We’d best mindful that entrepreneurship is (at least) a double edge sword – carrying with it connotations of Delboy behaviour, illicit grey economy dealings, making a quick buck doubly fast but without a grain of civilising or moral coding behind it.
Whilst it can mean being creative, innovative, flexible, and focused on spotting income generation opportunities when none existed before, none of these things in their own right are necessarily ‘good’ or ‘bad’ things. It depends on what is done in the name of entrepreneurship as to its resultant value.
So, an entrepreneurial city could either be the city from hell – much like Tokyo in Bladerunners, or it could be an en-nobled, ennobling civilised space in which people’s entrepreneurial behaviour is directed towards the greater good rather than their own bank accounts. An entrepreneurial city could either be filled with wide boys, hoods and spivs – or it could be like Venice. Or both. The choice is ours – i.e. all the inhabitants of that city, not just the choice of the ‘entrepreneurs’ whose interest might just be focused on their own economic destiny.
The building blocks of an entrepreneurial city might be
…The way it treats its poor, its excluded and its disillusioned
…The way it gives air time and political influence to individual spirits
…The way it doesn’t preferentially focus on the ‘big boys’ of the economy but supports the development of nano-, micro- and mini- SMEs
…The way it recognises and values local culture – not just traditional, mainstream arts and museums but the myriad of ways in which people go about things and create value, difference and impact
…The way it values diversity and difference
…The way it doesn’t only tolerate dissention but appreciates it
…The way it regulates itself and public behaviours
…The way it values risk, challenge and uncertainty
…The way it engages with the Japanese concept of wabi-sabi: a comprehensive Japanese world view or aesthetic centered on the acceptance of transience and imperfection. The aesthetic is sometimes described as one of beauty that is “imperfect, impermanent, and incomplete” (Wikipedia)
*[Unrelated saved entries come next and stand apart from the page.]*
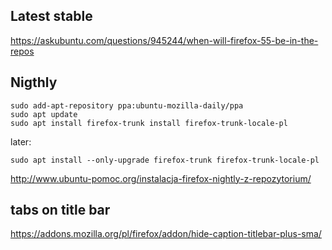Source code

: ## Latest stable

https://askubuntu.com/questions/945244/when-will-firefox-55-be-in-the-repos

## Nigthly

```shell
sudo add-apt-repository ppa:ubuntu-mozilla-daily/ppa
sudo apt update
sudo apt install firefox-trunk install firefox-trunk-locale-pl
```

later:

```
sudo apt install --only-upgrade firefox-trunk firefox-trunk-locale-pl
```

http://www.ubuntu-pomoc.org/instalacja-firefox-nightly-z-repozytorium/

## tabs on title bar

https://addons.mozilla.org/pl/firefox/addon/hide-caption-titlebar-plus-sma/
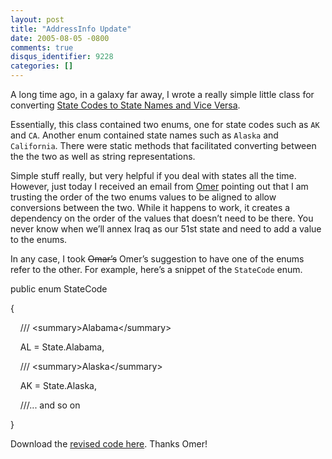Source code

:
 ```yaml
---
layout: post
title: "AddressInfo Update"
date: 2005-08-05 -0800
comments: true
disqus_identifier: 9228
categories: []
---
```

A long time ago, in a galaxy far away, I wrote a really simple little
class for converting [State Codes to State Names and Vice
Versa](http://haacked.com/archive/2005/04/08/2599.aspx).

Essentially, this class contained two enums, one for state codes such as
`AK` and `CA`. Another enum contained state names such as `Alaska` and
`California`. There were static methods that facilitated converting
between the the two as well as string representations.

Simple stuff really, but very helpful if you deal with states all the
time. However, just today I received an email from
[Omer](http://weblogs.asp.net/OKloeten/) pointing out that I am trusting
the order of the two enums values to be aligned to allow conversions
between the two. While it happens to work, it creates a dependency on
the order of the values that doesn’t need to be there. You never know
when we’ll annex Iraq as our 51st state and need to add a value to the
enums.

In any case, I took ~~Omar’s~~ Omer’s suggestion to have one of the
enums refer to the other. For example, here’s a snippet of the
`StateCode` enum.

public enum StateCode

{

    /// \<summary\>Alabama\</summary\>

    AL = State.Alabama,

    /// \<summary\>Alaska\</summary\>

    AK = State.Alaska,

    ///... and so on

}

Download the [revised code
here](http://haacked.com/code/AddressInfo.zip). Thanks Omer!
So, if we want to start making an entrepreneurial city we’re probably best starting at home. Our offices and premises could be reflective of those building blocks; we should worry less about PR aspects and not be so anxious about making mistakes. Entrepreneurialism is founded on risk, learning, making mistakes and recovery. If we want to encourage that, we have to breath the same kind of air once in a while too.